Occupational Changes
Our research suggests that, in a midpoint scenario, around 3 percent of the global workforce will need to change occupational categories by 2030, though scenarios range from about 0 to 14 percent. Some of these shifts will happen within companies and sectors, but many will occur across sectors and even geographies.
Workplace Evolution
Workplaces and workflows will change as more people work alongside machines. As intelligent machines and software are integrated more deeply into the workplace, workflows and workspaces will continue to evolve to enable humans and machines to work together.
Wage Pressure
The occupational mix shifts will likely put pressure on wages. The risk is that automation could exacerbate wage polarization, income inequality, and the lack of income advancement that has characterized the past decade across advanced economies, stoking social, and political tensions.

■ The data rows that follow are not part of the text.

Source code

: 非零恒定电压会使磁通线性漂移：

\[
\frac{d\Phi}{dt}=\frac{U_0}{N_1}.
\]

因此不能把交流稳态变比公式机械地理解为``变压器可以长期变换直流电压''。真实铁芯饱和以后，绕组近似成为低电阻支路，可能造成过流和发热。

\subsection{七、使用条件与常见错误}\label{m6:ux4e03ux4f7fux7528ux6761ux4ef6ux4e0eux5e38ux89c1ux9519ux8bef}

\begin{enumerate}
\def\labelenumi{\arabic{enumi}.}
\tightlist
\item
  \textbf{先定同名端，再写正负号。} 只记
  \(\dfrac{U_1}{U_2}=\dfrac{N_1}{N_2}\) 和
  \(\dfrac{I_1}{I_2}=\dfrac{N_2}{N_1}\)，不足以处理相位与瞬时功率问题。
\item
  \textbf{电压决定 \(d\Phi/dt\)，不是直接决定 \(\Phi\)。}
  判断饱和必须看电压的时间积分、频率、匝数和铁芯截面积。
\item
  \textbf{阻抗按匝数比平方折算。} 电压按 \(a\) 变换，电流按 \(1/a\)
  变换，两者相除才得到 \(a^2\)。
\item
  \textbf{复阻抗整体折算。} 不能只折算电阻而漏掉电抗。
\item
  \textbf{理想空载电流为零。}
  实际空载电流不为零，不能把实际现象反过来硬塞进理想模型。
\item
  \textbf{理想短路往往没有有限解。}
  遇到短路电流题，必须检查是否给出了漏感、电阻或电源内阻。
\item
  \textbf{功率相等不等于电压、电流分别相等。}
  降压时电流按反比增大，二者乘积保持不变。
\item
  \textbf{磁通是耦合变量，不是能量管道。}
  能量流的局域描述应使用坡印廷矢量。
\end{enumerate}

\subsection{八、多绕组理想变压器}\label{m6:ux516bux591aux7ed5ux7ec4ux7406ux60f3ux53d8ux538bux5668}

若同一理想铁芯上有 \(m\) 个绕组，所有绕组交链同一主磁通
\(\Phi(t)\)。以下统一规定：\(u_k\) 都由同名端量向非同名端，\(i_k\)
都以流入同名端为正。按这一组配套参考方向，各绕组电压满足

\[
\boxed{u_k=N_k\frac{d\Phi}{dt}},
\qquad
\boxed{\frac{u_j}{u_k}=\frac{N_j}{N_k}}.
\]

Existing Workforce Challenges
Most countries already face the challenge of adequately educating and training their workforces to meet the current requirements of employers. One lesson of the past decade is that while globalization may have benefited economic growth and people as consumers, the wage and dislocation effects on workers were not adequately addressed.
Ten Things to Solve For
In the search for appropriate measures and policies to address these challenges, we should not seek to roll back or slow diffusion of the technologies. Rather, the focus should be on ways to ensure that the workforce transitions are as smooth as possible. This is likely to require actionable and scalable solutions in several key areas:
- Ensuring robust economic and productivity growth.
- Fostering business dynamism.
- Evolving education systems and learning for a changed workplace.
- Investing in human capital.
- Improving labor-market dynamism.
- Redesigning work.
- Rethinking incomes.
- Rethinking transition support and safety nets for workers affected.
- Investing in drivers of demand for work.
- Embracing AI and automation safely.
Conclusion
There is work for everyone today and there will be work for everyone tomorrow, even in a future with automation. Yet that work will be different, requiring new skills, and a far greater adaptability of the workforce than we have seen. Training and retraining both midcareer workers and new generations for the coming challenges will be an imperative. Government, private-sector leaders, and innovators all need to work together to better coordinate public and private initiatives, including creating the right incentives to invest more in human capital. The future with automation and AI will be challenging, but a much richer one if we harness the technologies with aplomb—and mitigate the negative effects.